Honeymoon may be over? Two questions, Jeff. First, what is a honeymoon, is it like a roll or a cran? Second, uh, last week we were driving down the street, and we passed a young lady who was wearing not much at all, and my wife said in a rather disgusted voice, “Take a look at that, will you!”. And I said, “Gee, THANKS”, and now I have a black eye to go with the bump on my noggin, and still can’t remember my second question….*grin*….

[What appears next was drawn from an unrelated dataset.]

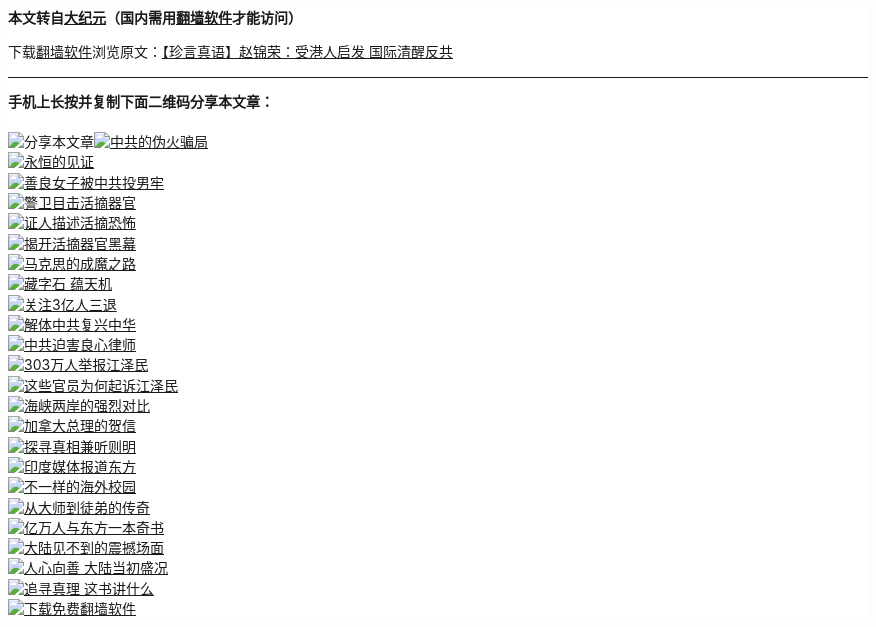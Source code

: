 <strong>本文转自<a href="https://www.epochtimes.com">大纪元</a>（国内需用<a href="https://github.com/bannedbook/fanqiang/wiki">翻墙软件</a>才能访问）</strong><p>下载<a href="https://github.com/bannedbook/fanqiang/wiki">翻墙软件</a>浏览原文：<a href="https://www.epochtimes.com/gb/20/7/20/n12270051.htm">【珍言真语】赵锦荣：受港人启发 国际清醒反共</a></p><hr>

<strong>手机上长按并复制下面二维码分享本文章：</strong><br><br><img src="http://d1p1.ip.zn2.us/v.php?action=qrcode&url=/gb/20/7/20/n12270051.md%231" title="分享本文章"></td><td VALIGN=TOP><a href="/gb/16/1/21/n4622075.md?dfh#1" target="_blank"><img src="https://raw.githubusercontent.com/tlrwgy3357/djy/master/gb/300/wei-f1.jpg" title="中共的伪火骗局"  alt="中共的伪火骗局"></a><br><a href="https://github.com/tlrwgy3357/www/blob/master/README.md?dfh#9" target="_blank"><img src="https://raw.githubusercontent.com/tlrwgy3357/djy/master/gb/300/yong-h.jpg" title="永恒的见证"  alt="永恒的见证"></a><br><a href="/gb/13/9/29/n3974789.md?dfh#1" target="_blank"><img src="https://raw.githubusercontent.com/tlrwgy3357/djy/master/gb/300/shang-lnz.jpg" title="善良女子被中共投男牢"  alt="善良女子被中共投男牢"></a><br><a href="/gb/16/3/16/n4663449.md?dfh#1" target="_blank"><img src="https://raw.githubusercontent.com/tlrwgy3357/djy/master/gb/300/huo-z3.jpg" title="警卫目击活摘器官"  alt="警卫目击活摘器官"></a><br><a href="/gb/16/8/7/n8177641.md?dfh#1" target="_blank"><img src="https://raw.githubusercontent.com/tlrwgy3357/djy/master/gb/300/huo-z4.jpg" title="证人描述活摘恐怖"  alt="证人描述活摘恐怖"></a><br><a href="/gb/10/4/19/n2881569.md?dfh#1" target="_blank"><img src="https://raw.githubusercontent.com/tlrwgy3357/djy/master/gb/300/huo-z1.jpg" title="揭开活摘器官黑幕"  alt="揭开活摘器官黑幕"></a><br><a href="/gb/10/11/7/n3077476.md?dfh#1" target="_blank"><img src="https://raw.githubusercontent.com/tlrwgy3357/djy/master/gb/300/ma-ks.jpg" title="马克思的成魔之路"  alt="马克思的成魔之路"></a><br><a href="/gb/14/6/9/n4173977.md?dfh#1" target="_blank"><img src="https://raw.githubusercontent.com/tlrwgy3357/djy/master/gb/300/chang-zs.jpg" title="藏字石 蕴天机"  alt="藏字石 蕴天机"></a><br><a href="/gb/18/5/10/n10381511.md?dfh#1" target="_blank"><img src="https://raw.githubusercontent.com/tlrwgy3357/djy/master/gb/300/st1.jpg" title="关注3亿人三退"  alt="关注3亿人三退"></a><br><a href="/gb/18/3/21/n10237682.md?dfh#1" target="_blank"><img src="https://raw.githubusercontent.com/tlrwgy3357/djy/master/gb/300/jie-t.jpg" title="解体中共复兴中华"  alt="解体中共复兴中华"></a><br><a href="/gb/9/2/9/n2422991.md?dfh#1" target="_blank"><img src="https://raw.githubusercontent.com/tlrwgy3357/djy/master/gb/300/gao-zs.jpg" title="中共迫害良心律师"  alt="中共迫害良心律师"></a><br><a href="/gb/18/12/9/n10900044.md?dfh#1" target="_blank"><img src="https://raw.githubusercontent.com/tlrwgy3357/djy/master/gb/300/sj1.jpg" title="303万人举报江泽民"  alt="303万人举报江泽民"></a><br><a href="/gb/18/8/28/n10672014.md?dfh#1" target="_blank"><img src="https://raw.githubusercontent.com/tlrwgy3357/djy/master/gb/300/sj2.jpg" title="这些官员为何起诉江泽民"  alt="这些官员为何起诉江泽民"></a><br><a href="/gb/8/12/18/n2367165.md?dfh#1" target="_blank"><img src="https://raw.githubusercontent.com/tlrwgy3357/djy/master/gb/300/liangan.jpg" title="海峡两岸的强烈对比"  alt="海峡两岸的强烈对比"></a><br><a href="/gb/15/12/10/n4593139.md?dfh#1" target="_blank"><img src="https://raw.githubusercontent.com/tlrwgy3357/djy/master/gb/300/jia-ndzl.jpg" title="加拿大总理的贺信"  alt="加拿大总理的贺信"></a><br><a href="/gb/11/6/17/n3289382.md?dfh#1" target="_blank"><img src="https://raw.githubusercontent.com/tlrwgy3357/djy/master/gb/300/xiao-wd.jpg" title="探寻真相兼听则明"  alt="探寻真相兼听则明"></a><br><a href="/gb/18/10/27/n10812623.md?dfh#1" target="_blank"><img src="https://raw.githubusercontent.com/tlrwgy3357/djy/master/gb/300/yindu.jpg" title="印度媒体报道东方"  alt="印度媒体报道东方"></a><br><a href="/gb/18/6/9/n10469652.md?dfh#1" target="_blank"><img src="https://raw.githubusercontent.com/tlrwgy3357/djy/master/gb/300/xie-j.jpg" title="不一样的海外校园"  alt="不一样的海外校园"></a><br><a href="/gb/7/4/5/n1669415.md?dfh#1" target="_blank"><img src="https://raw.githubusercontent.com/tlrwgy3357/djy/master/gb/300/li-up.jpg" title="从大师到徒弟的传奇"  alt="从大师到徒弟的传奇"></a><br><a href="/gb/17/5/26/n9191512.md?dfh#1" target="_blank"><img src="https://raw.githubusercontent.com/tlrwgy3357/djy/master/gb/300/zfl2.jpg" title="亿万人与东方一本奇书"  alt="亿万人与东方一本奇书"></a><br><a href="/gb/13/11/27/n4020290.md?dfh#1" target="_blank"><img src="https://raw.githubusercontent.com/tlrwgy3357/djy/master/gb/300/zhen-h.jpg" title="大陆见不到的震撼场面"  alt="大陆见不到的震撼场面"></a><br><a href="/gb/15/7/17/n4482910.md?dfh#1" target="_blank"><img src="https://raw.githubusercontent.com/tlrwgy3357/djy/master/gb/300/dalu-sk.jpg" title="人心向善 大陆当初盛况"  alt="人心向善 大陆当初盛况"></a><br><a href="/gb/19/1/5/n10955468.md?dfh#1" target="_blank"><img src="https://raw.githubusercontent.com/tlrwgy3357/djy/master/gb/300/zfl1.jpg" title="追寻真理 这书讲什么"  alt="追寻真理 这书讲什么"></a><br><a href="https://github.com/bannedbook/fanqiang/wiki" target="_blank"><img src="https://raw.githubusercontent.com/tlrwgy3357/djy/master/gb/300/fq1.jpg" title="下载免费翻墙软件"  alt="下载免费翻墙软件"></a><br></td></tr></table>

Actually, there is a session here in Hamilton, Ontario, which just moved to Thursday nights, from Wednesday nights. Our session leader is preparing a list of tunes specifically for the session. I won’t get a copy of the list until next Thrusday at the earliest, but I will post it to the list. I think that it has about 60 tunes on it.

Re: Common Session Tunes

Just for fun, here is a list of tunes popular in Dublin in 1724, from a book (only one original known to exist, but there is an out of print facsimile) “A Collection of the most celebrated Irish Tunes proper for the violin, German Flute or hautboy Dublin 1724 Facsimile edition by Nicholas Carolan”

1 King of the Blind

2 Ye Clarges Lamentation

3 Sqr. Woodes`s Lamentation on ye Refusuall of his HALF PENCE

4 Da mihi manum

5 Thomas Burk

6 Eiry na Greany

7 Molly Halfpenny

8 Planksty Plunket

9 Plea Rarkeh na Rourkough or ye Irish weding improved with diferent divitions after ye Italian
maner with A bass and Chorus by Sigr. LORENZO BOCCHI

10 Counr. MacDonoghs Lamentation

11 Shea sude shear an Rode a Dima shee

12 Capten MAGAN

13 Creamonea

14 Tom Judge

15 Ta me ma Chulla

Re: Common Session Tunes

In answer to Kerri on the sheer number of “common” session tunes…I’m glad someone else appreciated the humor in all this. It certainly makes me laugh whenever I contemplate the lifetime ahead of learning tunes, always anxious that I still don’t know enough of them.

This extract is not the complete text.